Friday, September 16, 2011

Using FFTW plan_many_dft

CHASING FFTW3
The fftw3 library can be installed by doing sudo apt-get install libfftw3-3, and also
sudo ln -s /usr/lib/libfftw3.so.3.2.4 /usr/lib/libfftw3.so.


Apparently gcc can’t figure out that you are linking in a library unless it ends explicitly in .so, so by creating a symlink to the actual library a quick workaround is achieved.


The final gcc line to compile these programs is gcc <file> -o <objectname> -lfftw3 -lm


If libfftw3 gets broken during installation, bad things can happen. For me, this meant hours of trying to hack together a solution.


I finally ended up throwing in the towel, and doing sudo apt-get remove libfftw3-3, sudo apt-get purge libfftw3-3, sudo apt-get install libfftw3-3, sudo apt-get install libfftw3-3-dev, sudo apt-get install libfftw3-3-doc. Now everything works it great.


The single code is pretty simple, and is explained well by the FFTW documentation. READ IT! I mainly wrote the single code to have a reference template for doing other fftw stuff. The plan_many interface was confusing for me, so I wrote some code explaining it and how it is used.




A SIMPLE SCRIPT
Write a (python!... or something less awesome) script to print system time, call the executable, then print system time. EDIT: Or... just do time <your executable> in Linux.
In the dftmany C code -
  #include <stdlib.h>
  Change num_fft to a large number - say 400, 1000, etc.
  Change fft_len to something more “usable”, say 8192
  Fill the in array like this
    in[j+i*fft_len][0] = (double)rand();
    in[j+i*fft_len][1] = (double)rand();



Now laugh, maniacally.


Even with basic FFTW flags like FFTW_ESTIMATE, 400 8192 length FFTs can be  computed in .17s on a 3.2 GHz Core i7 - other processors may be slightly slower, but this application is single threaded so any computer with at least one idle 3+ GHz core could likely get similar results.

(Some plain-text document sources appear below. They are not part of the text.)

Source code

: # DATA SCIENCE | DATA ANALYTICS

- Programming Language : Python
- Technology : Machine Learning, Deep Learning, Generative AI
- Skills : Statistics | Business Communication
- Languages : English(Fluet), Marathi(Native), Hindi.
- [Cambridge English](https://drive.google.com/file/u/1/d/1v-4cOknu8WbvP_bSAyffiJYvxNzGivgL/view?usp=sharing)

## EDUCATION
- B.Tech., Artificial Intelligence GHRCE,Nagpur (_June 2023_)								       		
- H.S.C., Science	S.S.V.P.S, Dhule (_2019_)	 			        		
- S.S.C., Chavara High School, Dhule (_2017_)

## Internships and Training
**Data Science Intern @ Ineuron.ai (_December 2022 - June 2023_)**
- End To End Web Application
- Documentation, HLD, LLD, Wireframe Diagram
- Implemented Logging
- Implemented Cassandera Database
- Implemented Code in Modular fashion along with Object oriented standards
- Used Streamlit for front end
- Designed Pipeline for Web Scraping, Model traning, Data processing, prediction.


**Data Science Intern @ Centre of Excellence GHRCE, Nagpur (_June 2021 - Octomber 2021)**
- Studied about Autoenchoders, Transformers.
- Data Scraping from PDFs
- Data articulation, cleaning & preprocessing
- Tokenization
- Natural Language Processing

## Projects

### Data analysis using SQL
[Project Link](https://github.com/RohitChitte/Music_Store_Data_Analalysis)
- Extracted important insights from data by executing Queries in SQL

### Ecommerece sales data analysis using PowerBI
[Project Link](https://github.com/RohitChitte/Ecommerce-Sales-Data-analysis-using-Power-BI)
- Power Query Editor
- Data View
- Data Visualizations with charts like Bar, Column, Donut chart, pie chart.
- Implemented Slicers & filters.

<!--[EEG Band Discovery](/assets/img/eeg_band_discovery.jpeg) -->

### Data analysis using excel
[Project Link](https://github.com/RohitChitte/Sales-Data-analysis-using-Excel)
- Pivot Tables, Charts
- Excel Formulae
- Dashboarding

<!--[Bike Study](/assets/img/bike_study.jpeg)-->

To go faster, try these gcc flags on for size - and remember “oh3” NOT “zero3”
CFLAGS = -O3 -ffast-math -mfpmath=sse -funroll-loops


And to go even EVEN faster, one could compile fftw from source using different build flags.
Have fun!


SIMPLE CODE
#include <stdio.h>
#include <fftw3.h>

int main (void) {
  int N = 64;
  double val = 1.;

  fftw_complex* in;
  fftw_complex* out;
  fftw_plan plan;

  in = (fftw_complex *) fftw_malloc(sizeof(fftw_complex) * N);
  out = (fftw_complex *) fftw_malloc(sizeof(fftw_complex) * N);

  plan = fftw_plan_dft_1d(N, in, out, FFTW_FORWARD, FFTW_ESTIMATE);

  for (int i = 0; i < N; i++) {
    in[i][0] = val;
    in[i][1] = 0.;
  }

  fftw_execute(plan);

  #Results are non-normalized, need to scale by N. Should see DC=1, then all 0
  for (int j = 0; j < N; j++) {
    printf("%f+%fj", out[j][0]/N, out[j][1]/N);
  }

  fftw_destroy_plan(plan);

  return 0;
}




PLAN_MANY CODE
#include <stdio.h>
#include <fftw3.h>

int main (void) {
  int num_fft = 3;
  int fft_len = 64;
  double val = 0.;

  fftw_complex* in;
  fftw_complex* out;
  fftw_plan plan;

  //Alloc empty arrays the size of the data to be transformed
  in = (fftw_complex *) fftw_malloc(sizeof(fftw_complex)*fft_len*num_fft);
  out = (fftw_complex *) fftw_malloc(sizeof(fftw_complex)*fft_len*num_fft);

   //Rank is 1, because the operation is for 1d arrays.
   //
   //Pointer to fft_len denotes that each fft is fft_len wide.
  //
  //Stride parameters are num_fft, because there are num_fft arrays contiguous in memory.
  //
  //Embed parameters are null because these arrays are not subsets of a larger n-dim
  //array.
  plan = fftw_plan_many_dft( 1,
                                               &fft_len,
                                               num_fft,
                                               in,
                                               NULL,
                                               num_fft,
                                               1,
                                               out,
                                               NULL,
                                               num_fft,
                                               1,
                                               FFTW_FORWARD,
                                               FFTW_ESTIMATE );

  //Create input array of the form [1----][2----][3----][4-----]... etc. Use increasing val to show
  //that the fft boundaries are correct. If two different values showed up in the same
  //fft chunk, frequency content would be non-zero.
  for (int i = 0; i < num_fft; i++){
    val+=1;
    for (int j = 0; j < fft_len; j++) {
      in[j+i*fft_len][0] = val;
      in[j+i*fft_len][1] = 0.;
    }
  }

  fftw_execute(plan);

  //Read back the output. Should be something like [1+0j 0+0j........... 1+0j 0+0j........] i.e.
  //only DC terms show up in the spectrum output.
  for (int q = 0; q < num_fft; q++) {
    for (int r = 0; r < fft_len; r++) {
      printf("%f+%fj\n", out[r+q*fft_len][0]/fft_len, out[r+q*fft_len][1]/fft_len);
    }
  }

  fftw_destroy_plan(plan);

  return 0;
}